EXCERPTED RECORDS Start Marker

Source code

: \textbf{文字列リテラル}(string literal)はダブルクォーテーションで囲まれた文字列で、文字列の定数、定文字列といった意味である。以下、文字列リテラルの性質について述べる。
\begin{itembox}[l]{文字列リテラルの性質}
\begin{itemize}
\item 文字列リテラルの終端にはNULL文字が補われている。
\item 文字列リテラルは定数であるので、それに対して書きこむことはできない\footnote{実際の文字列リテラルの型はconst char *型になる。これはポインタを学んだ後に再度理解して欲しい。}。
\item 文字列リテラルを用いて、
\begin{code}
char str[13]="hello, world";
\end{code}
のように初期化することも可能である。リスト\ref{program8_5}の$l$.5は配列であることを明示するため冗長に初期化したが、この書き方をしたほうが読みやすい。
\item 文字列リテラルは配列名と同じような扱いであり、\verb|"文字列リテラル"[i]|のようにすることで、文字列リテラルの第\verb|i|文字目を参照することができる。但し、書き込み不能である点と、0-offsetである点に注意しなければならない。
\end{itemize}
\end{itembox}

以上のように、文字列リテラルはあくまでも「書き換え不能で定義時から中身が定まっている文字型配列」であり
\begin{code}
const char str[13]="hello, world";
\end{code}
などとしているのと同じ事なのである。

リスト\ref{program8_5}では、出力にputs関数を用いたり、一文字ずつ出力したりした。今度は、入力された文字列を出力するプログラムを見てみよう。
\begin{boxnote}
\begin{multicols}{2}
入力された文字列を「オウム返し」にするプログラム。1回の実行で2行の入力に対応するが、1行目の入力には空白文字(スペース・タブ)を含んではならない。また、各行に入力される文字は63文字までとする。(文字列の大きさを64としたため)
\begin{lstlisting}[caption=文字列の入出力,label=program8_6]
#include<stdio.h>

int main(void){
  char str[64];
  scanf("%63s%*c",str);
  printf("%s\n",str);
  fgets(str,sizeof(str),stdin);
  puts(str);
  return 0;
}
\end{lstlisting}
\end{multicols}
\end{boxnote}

EXCERPTED RECORDS End Marker

• _EXERCISE DESCRIPTION_
Scan the records above, count the lines with "char" in them, and give only the number.

• _RESPONSE TO THIS TASK_
4